● What to produce:
Reproduce every entry word for word. Drop all pictures from the copy.
▬▬▬▬▬▬▬▬▬▬
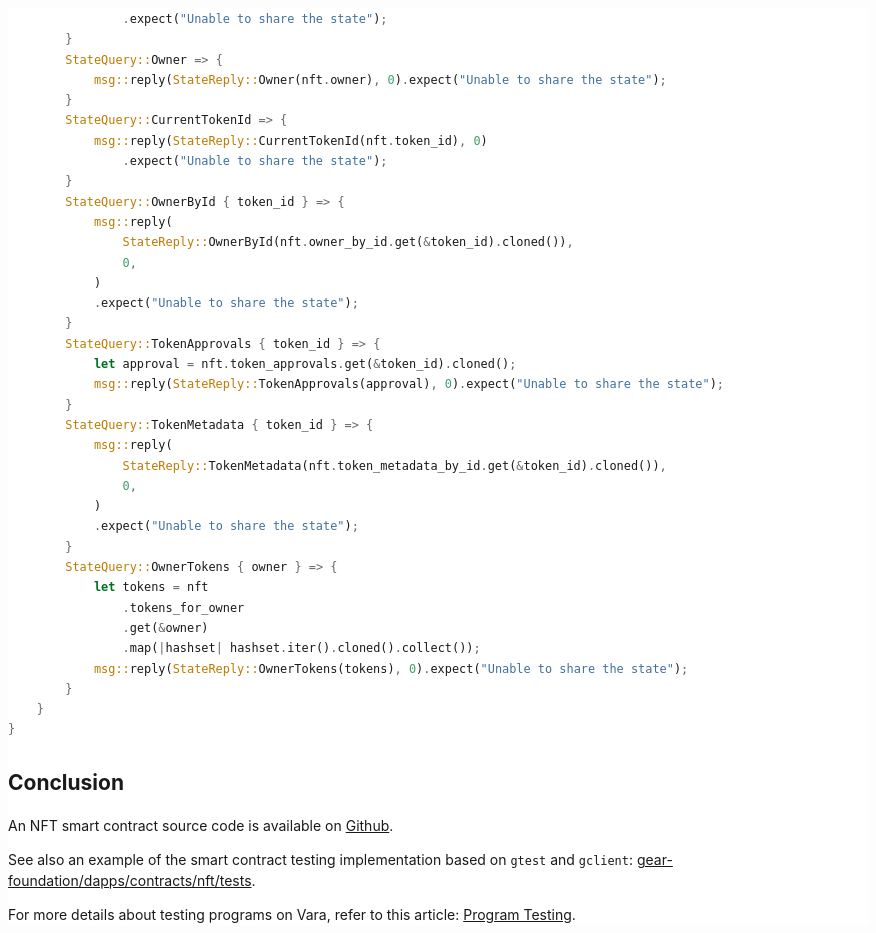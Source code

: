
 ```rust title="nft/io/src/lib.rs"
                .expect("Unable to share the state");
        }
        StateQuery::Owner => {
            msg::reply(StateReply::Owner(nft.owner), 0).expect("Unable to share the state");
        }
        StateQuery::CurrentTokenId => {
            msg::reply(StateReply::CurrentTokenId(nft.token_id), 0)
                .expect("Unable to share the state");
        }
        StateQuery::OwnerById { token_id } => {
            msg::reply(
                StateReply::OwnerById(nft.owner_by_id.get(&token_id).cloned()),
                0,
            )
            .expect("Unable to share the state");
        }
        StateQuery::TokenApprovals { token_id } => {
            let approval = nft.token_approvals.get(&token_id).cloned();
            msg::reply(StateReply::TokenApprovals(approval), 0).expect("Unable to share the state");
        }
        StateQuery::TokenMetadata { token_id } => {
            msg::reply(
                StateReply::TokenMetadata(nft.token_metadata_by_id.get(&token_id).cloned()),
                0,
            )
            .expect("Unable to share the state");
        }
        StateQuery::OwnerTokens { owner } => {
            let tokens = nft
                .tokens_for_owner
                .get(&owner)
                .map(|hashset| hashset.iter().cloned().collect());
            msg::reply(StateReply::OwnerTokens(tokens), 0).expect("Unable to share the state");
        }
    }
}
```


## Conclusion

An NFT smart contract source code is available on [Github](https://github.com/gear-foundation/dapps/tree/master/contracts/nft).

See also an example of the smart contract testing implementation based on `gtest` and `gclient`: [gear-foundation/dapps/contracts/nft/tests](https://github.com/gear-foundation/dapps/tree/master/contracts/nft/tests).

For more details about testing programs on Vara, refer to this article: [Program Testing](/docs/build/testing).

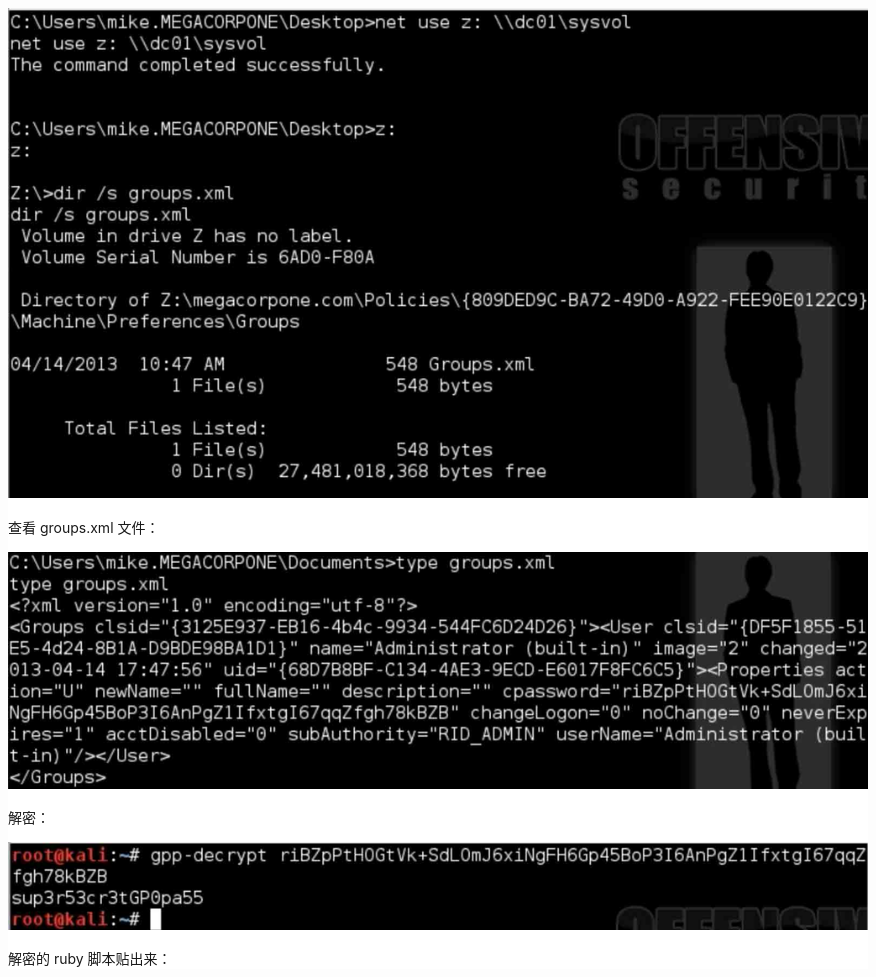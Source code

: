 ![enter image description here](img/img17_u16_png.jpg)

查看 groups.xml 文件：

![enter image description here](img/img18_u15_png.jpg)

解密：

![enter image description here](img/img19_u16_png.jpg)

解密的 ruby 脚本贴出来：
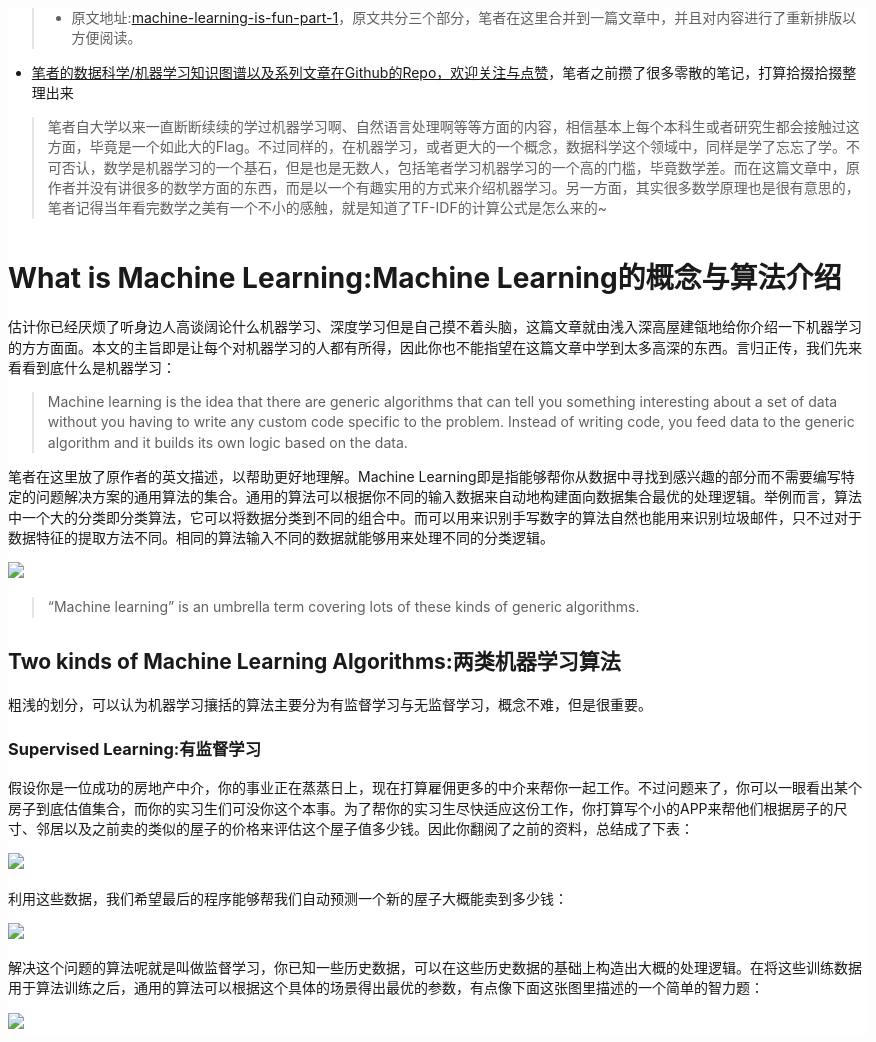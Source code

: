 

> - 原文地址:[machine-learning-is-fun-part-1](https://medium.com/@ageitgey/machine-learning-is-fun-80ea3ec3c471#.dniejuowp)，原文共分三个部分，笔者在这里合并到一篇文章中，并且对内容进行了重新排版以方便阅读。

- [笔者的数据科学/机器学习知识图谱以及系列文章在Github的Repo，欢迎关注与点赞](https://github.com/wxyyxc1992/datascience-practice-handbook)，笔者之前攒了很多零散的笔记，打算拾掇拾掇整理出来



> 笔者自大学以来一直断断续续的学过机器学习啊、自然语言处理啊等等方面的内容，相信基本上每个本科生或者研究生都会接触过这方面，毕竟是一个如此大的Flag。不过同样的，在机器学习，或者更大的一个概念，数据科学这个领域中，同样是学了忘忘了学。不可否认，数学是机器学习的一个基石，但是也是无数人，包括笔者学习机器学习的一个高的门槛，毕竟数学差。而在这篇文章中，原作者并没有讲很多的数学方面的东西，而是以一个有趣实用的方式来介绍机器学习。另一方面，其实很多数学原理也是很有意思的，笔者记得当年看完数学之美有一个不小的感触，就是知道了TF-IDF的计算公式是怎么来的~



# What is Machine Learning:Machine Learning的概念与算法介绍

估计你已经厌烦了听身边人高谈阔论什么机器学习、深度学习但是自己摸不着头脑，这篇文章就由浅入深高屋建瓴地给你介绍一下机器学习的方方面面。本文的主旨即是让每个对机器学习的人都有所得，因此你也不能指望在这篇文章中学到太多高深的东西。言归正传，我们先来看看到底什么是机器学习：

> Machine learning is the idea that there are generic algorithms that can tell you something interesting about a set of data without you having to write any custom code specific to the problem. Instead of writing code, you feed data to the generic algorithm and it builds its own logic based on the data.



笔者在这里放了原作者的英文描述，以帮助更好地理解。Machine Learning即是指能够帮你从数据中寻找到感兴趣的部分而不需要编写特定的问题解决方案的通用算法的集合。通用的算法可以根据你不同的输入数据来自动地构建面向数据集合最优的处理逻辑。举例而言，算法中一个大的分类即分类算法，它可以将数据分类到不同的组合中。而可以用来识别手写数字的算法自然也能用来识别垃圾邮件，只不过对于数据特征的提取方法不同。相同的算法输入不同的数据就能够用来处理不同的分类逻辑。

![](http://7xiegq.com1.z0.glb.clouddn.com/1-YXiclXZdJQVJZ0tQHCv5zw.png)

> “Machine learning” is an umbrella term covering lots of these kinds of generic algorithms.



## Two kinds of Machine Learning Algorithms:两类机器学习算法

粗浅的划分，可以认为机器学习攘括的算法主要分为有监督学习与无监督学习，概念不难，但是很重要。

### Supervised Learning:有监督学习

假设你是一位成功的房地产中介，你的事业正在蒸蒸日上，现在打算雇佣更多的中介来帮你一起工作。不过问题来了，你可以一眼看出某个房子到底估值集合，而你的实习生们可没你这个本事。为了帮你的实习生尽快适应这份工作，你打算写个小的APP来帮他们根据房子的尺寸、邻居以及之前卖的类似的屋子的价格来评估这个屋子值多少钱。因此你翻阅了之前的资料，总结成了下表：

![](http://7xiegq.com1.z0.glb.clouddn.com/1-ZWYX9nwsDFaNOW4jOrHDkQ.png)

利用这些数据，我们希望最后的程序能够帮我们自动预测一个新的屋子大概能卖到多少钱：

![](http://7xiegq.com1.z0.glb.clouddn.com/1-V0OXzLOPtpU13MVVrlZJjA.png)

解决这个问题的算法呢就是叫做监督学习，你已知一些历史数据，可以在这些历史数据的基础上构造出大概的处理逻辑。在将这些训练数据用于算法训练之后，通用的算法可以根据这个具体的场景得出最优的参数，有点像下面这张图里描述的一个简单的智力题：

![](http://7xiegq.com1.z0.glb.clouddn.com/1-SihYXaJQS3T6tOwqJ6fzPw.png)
▬▬▬▬▬▬▬▬▬▬
● Answer section:
Source code

:
 ```rust title="nft/io/src/lib.rs"
                .expect("Unable to share the state");
        }
        StateQuery::Owner => {
            msg::reply(StateReply::Owner(nft.owner), 0).expect("Unable to share the state");
        }
        StateQuery::CurrentTokenId => {
            msg::reply(StateReply::CurrentTokenId(nft.token_id), 0)
                .expect("Unable to share the state");
        }
        StateQuery::OwnerById { token_id } => {
            msg::reply(
                StateReply::OwnerById(nft.owner_by_id.get(&token_id).cloned()),
                0,
            )
            .expect("Unable to share the state");
        }
        StateQuery::TokenApprovals { token_id } => {
            let approval = nft.token_approvals.get(&token_id).cloned();
            msg::reply(StateReply::TokenApprovals(approval), 0).expect("Unable to share the state");
        }
        StateQuery::TokenMetadata { token_id } => {
            msg::reply(
                StateReply::TokenMetadata(nft.token_metadata_by_id.get(&token_id).cloned()),
                0,
            )
            .expect("Unable to share the state");
        }
        StateQuery::OwnerTokens { owner } => {
            let tokens = nft
                .tokens_for_owner
                .get(&owner)
                .map(|hashset| hashset.iter().cloned().collect());
            msg::reply(StateReply::OwnerTokens(tokens), 0).expect("Unable to share the state");
        }
    }
}
```


## Conclusion

An NFT smart contract source code is available on [Github](https://github.com/gear-foundation/dapps/tree/master/contracts/nft).

See also an example of the smart contract testing implementation based on `gtest` and `gclient`: [gear-foundation/dapps/contracts/nft/tests](https://github.com/gear-foundation/dapps/tree/master/contracts/nft/tests).

For more details about testing programs on Vara, refer to this article: [Program Testing](/docs/build/testing).

Source code

: ![enter image description here](img/img17_u16_png.jpg)

查看 groups.xml 文件：

![enter image description here](img/img18_u15_png.jpg)

解密：

![enter image description here](img/img19_u16_png.jpg)

解密的 ruby 脚本贴出来：
Source code

: 

> - 原文地址:[machine-learning-is-fun-part-1](https://medium.com/@ageitgey/machine-learning-is-fun-80ea3ec3c471#.dniejuowp)，原文共分三个部分，笔者在这里合并到一篇文章中，并且对内容进行了重新排版以方便阅读。

- [笔者的数据科学/机器学习知识图谱以及系列文章在Github的Repo，欢迎关注与点赞](https://github.com/wxyyxc1992/datascience-practice-handbook)，笔者之前攒了很多零散的笔记，打算拾掇拾掇整理出来



> 笔者自大学以来一直断断续续的学过机器学习啊、自然语言处理啊等等方面的内容，相信基本上每个本科生或者研究生都会接触过这方面，毕竟是一个如此大的Flag。不过同样的，在机器学习，或者更大的一个概念，数据科学这个领域中，同样是学了忘忘了学。不可否认，数学是机器学习的一个基石，但是也是无数人，包括笔者学习机器学习的一个高的门槛，毕竟数学差。而在这篇文章中，原作者并没有讲很多的数学方面的东西，而是以一个有趣实用的方式来介绍机器学习。另一方面，其实很多数学原理也是很有意思的，笔者记得当年看完数学之美有一个不小的感触，就是知道了TF-IDF的计算公式是怎么来的~



# What is Machine Learning:Machine Learning的概念与算法介绍

估计你已经厌烦了听身边人高谈阔论什么机器学习、深度学习但是自己摸不着头脑，这篇文章就由浅入深高屋建瓴地给你介绍一下机器学习的方方面面。本文的主旨即是让每个对机器学习的人都有所得，因此你也不能指望在这篇文章中学到太多高深的东西。言归正传，我们先来看看到底什么是机器学习：

> Machine learning is the idea that there are generic algorithms that can tell you something interesting about a set of data without you having to write any custom code specific to the problem. Instead of writing code, you feed data to the generic algorithm and it builds its own logic based on the data.



笔者在这里放了原作者的英文描述，以帮助更好地理解。Machine Learning即是指能够帮你从数据中寻找到感兴趣的部分而不需要编写特定的问题解决方案的通用算法的集合。通用的算法可以根据你不同的输入数据来自动地构建面向数据集合最优的处理逻辑。举例而言，算法中一个大的分类即分类算法，它可以将数据分类到不同的组合中。而可以用来识别手写数字的算法自然也能用来识别垃圾邮件，只不过对于数据特征的提取方法不同。相同的算法输入不同的数据就能够用来处理不同的分类逻辑。

![](http://7xiegq.com1.z0.glb.clouddn.com/1-YXiclXZdJQVJZ0tQHCv5zw.png)

> “Machine learning” is an umbrella term covering lots of these kinds of generic algorithms.



## Two kinds of Machine Learning Algorithms:两类机器学习算法

粗浅的划分，可以认为机器学习攘括的算法主要分为有监督学习与无监督学习，概念不难，但是很重要。

### Supervised Learning:有监督学习

假设你是一位成功的房地产中介，你的事业正在蒸蒸日上，现在打算雇佣更多的中介来帮你一起工作。不过问题来了，你可以一眼看出某个房子到底估值集合，而你的实习生们可没你这个本事。为了帮你的实习生尽快适应这份工作，你打算写个小的APP来帮他们根据房子的尺寸、邻居以及之前卖的类似的屋子的价格来评估这个屋子值多少钱。因此你翻阅了之前的资料，总结成了下表：

![](http://7xiegq.com1.z0.glb.clouddn.com/1-ZWYX9nwsDFaNOW4jOrHDkQ.png)

利用这些数据，我们希望最后的程序能够帮我们自动预测一个新的屋子大概能卖到多少钱：

![](http://7xiegq.com1.z0.glb.clouddn.com/1-V0OXzLOPtpU13MVVrlZJjA.png)

解决这个问题的算法呢就是叫做监督学习，你已知一些历史数据，可以在这些历史数据的基础上构造出大概的处理逻辑。在将这些训练数据用于算法训练之后，通用的算法可以根据这个具体的场景得出最优的参数，有点像下面这张图里描述的一个简单的智力题：

![](http://7xiegq.com1.z0.glb.clouddn.com/1-SihYXaJQS3T6tOwqJ6fzPw.png)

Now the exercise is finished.